Building machine learning models can be quite tricky. We have to choose the right architecture, tune hyperparamters and have to test several combinations for each set of different input features. Does AutoML help us to build better models?

Well, my experiences with Auto-Keras show that AutoML approaches lead to relatively good models really fast. However, the final model architectures are much more complicated than what we would come up with after a few tries. But this is about neural networks. When it comes to other machine learning algorithms, we are more or less left with feature engineering and hyperparameter tuning once the dataset “static”. How do we decide on what hyperparameter to use? Usually, we do some kind of hyperparameter optimization using some form of grid search. Again, here we have to pre-define sets of hyperparameters.

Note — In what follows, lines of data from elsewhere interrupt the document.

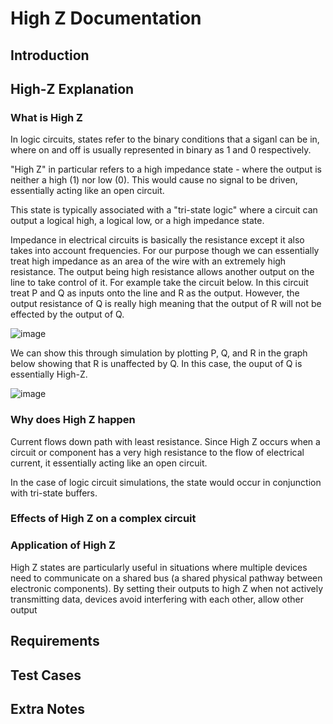 # High Z Documentation 

## Introduction

## High-Z Explanation

### What is High Z

In logic circuits, states refer to the binary conditions that a siganl can be in, where on and off is usually represented in binary as 1 and 0 respectively.

"High Z" in particular refers to a high impedance state - where the output is neither a high (1) nor low (0). This would cause no signal to be driven, essentially acting like an open circuit.

This state is typically associated with a "tri-state logic" where a circuit can output a logical high, a logical low, or a high impedance state.

Impedance in electrical circuits is basically the resistance except it also takes into account frequencies.  For our purpose though we can essentially treat high impedance as an area of the wire with an extremely high resistance.  The output being high resistance allows another output on the line to take control of it.  For example take the circuit below.  In this circuit treat P and Q as inputs onto the line and R as the output.  However, the output resistance of Q is really high meaning that the output of R will not be effected by the output of Q.

![image](https://github.com/user-attachments/assets/95d536a3-ebd9-493a-b333-f2542550908d)


We can show this through simulation by plotting P, Q, and R in the graph below showing that R is unaffected by Q.  In this case, the ouput of Q is essentially High-Z.

![image](https://github.com/user-attachments/assets/754d1f60-05ec-4162-9e66-1da8f8ba43d7)

### Why does High Z happen

Current flows down path with least resistance. Since High Z occurs when a circuit or component has a very high resistance to the flow of electrical current, it essentially acting like an open circuit. 

In the case of logic circuit simulations, the state would occur in conjunction with tri-state buffers. 

### Effects of High Z on a complex circuit

### Application of High Z

High Z states are particularly useful in situations where multiple devices need to communicate on a shared bus (a shared physical pathway between electronic components). By setting their outputs to high Z when not actively transmitting data, devices avoid interfering with each other, allow other output 


## Requirements

## Test Cases

## Extra Notes
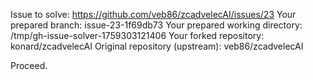 Issue to solve: https://github.com/veb86/zcadvelecAI/issues/23
Your prepared branch: issue-23-1f69db73
Your prepared working directory: /tmp/gh-issue-solver-1759303121406
Your forked repository: konard/zcadvelecAI
Original repository (upstream): veb86/zcadvelecAI

Proceed.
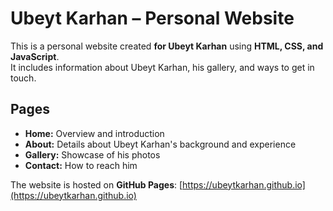 # Ubeyt Karhan – Personal Website

This is a personal website created **for Ubeyt Karhan** using **HTML, CSS, and JavaScript**.  
It includes information about Ubeyt Karhan, his gallery, and ways to get in touch.

## Pages
- **Home:** Overview and introduction  
- **About:** Details about Ubeyt Karhan's background and experience  
- **Gallery:** Showcase of his photos  
- **Contact:** How to reach him  

The website is hosted on **GitHub Pages**: [https://ubeytkarhan.github.io](https://ubeytkarhan.github.io)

How do we choose them? It probably involves a bit more guessing than many would like to admit. Therefore, we cannot be sure that we found the optimal or just a optimal solution. This can be tricky when it comes to legal issues. Most current (consumer) product are more likely to end in a social media shitstorm but there are no severe consequences. When it comes to different applications such as medial or resource estimates for mining there is not only a log of money at stake but there might be serious legal consequences as well. Therefore, using proper mathematical optimization techniques as a basis to tune hyperparmeters and select models reduces the pressure on machine learning engineers. We can use mathematical reasoning to explain hyperparameters, feature engineering, model choice and model architectures.